Throughout Australia, marginal land production has significantly increased since the introduction of Raised Bed Management Systems. Now raised bed farming is being introduced into New Zealand the prospects are endless.
There are currently only six units of SAM raised bed machinery in New Zealand, which are owned by the McLachlans and their neighbour, Grant Brown. Grant Brown, has recently taken delivery of a triple bed former to enable him to plant vegetables.
Lindsay McLachlan in partnership with his father Owen, Mount-Vue Farm Rakaia mid-Canterbury farms 220 ha of irrigable Paparoa sandy loam country. He’s enthusiastic about the capabilities of the new technology to unlock the potential of cropping country in the district. He is also confident that bottom line profits will head upwards with the introduction of raised bed farming.
Mount-Vue used to carry 2000 sheep. Now there are only 180, retained as a tool to clean up paddocks in an intensive cropping regime. As well as a major carrot crop, the McLachlans grow potatoes and sweet corn for McCains. They also process peas for Talleys, seed wheat and ryegrass for Pyne Gould Guiness, turnips and radish for South Pacific Seeds and buttercup squash oats for silage for neighbouring dairy properties and field peas for seed.
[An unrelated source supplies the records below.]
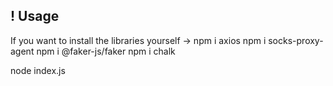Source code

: ## ! Usage

If you want to install the libraries yourself ->
npm i axios 
npm i socks-proxy-agent 
npm i @faker-js/faker 
npm i chalk

node index.js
In 1995 cropping started intensively when irrigation went in. The McLachlans imported a hardhose irrigator from France and a lateral move irrigator from Nebraska. About the same time, Lindsay was examining management systems in overseas magazines and that’s when he picked up on raised bed management. He was sold on the idea after seeing Grant’s original single bedformer in operation.
“It’s deceptively simple, but there has been an extensive amount of development work go toward it. I believe we have to be looking for new ideas overseas where there’s intense government funding for research for innovations which will keep us competitive.”
“Now that we’ve got the machinery, we’re still learning how to use it as we change our farming techniques. But with irrigation in mid-Canterbury now we can almost grow anything and I’m certain that we’re on the way to a much more saleable product for the same input.”
The McLachlans are aiming to sell under their own Mount-Vue Farm label, targeting local and export markets for their root crops. They want an even quality crop, which will attract a premium price as times get harder and competition intensifies.
Lindsay says the expense of the new equipment will pay off.
“We know the farm can grow carrots but our goal is a greater saleable tonnage per hectare. The problem today is that you have to spend it to make it. But the new machinery, whether it’s seeds or vegetables, will allow us to grow a more uniform crop and in the long term we will be able to diversify into new markets.”
The real charm of this system for New Zealand is that it’s ideal for both vegetables and broadacre farming. It also has tremendous potential for livestock farmers wanting to produce large areas of top quality swedes and turnips.
”Sustainable Agricultural Machinery makes a lot of sense with some companies paying a premium of 60% reduction in herbicide, says Lindsay. “Fewer chemicals in the long-term the better. By using this machinery, a lot of farmers are getting close to organic without really trying.”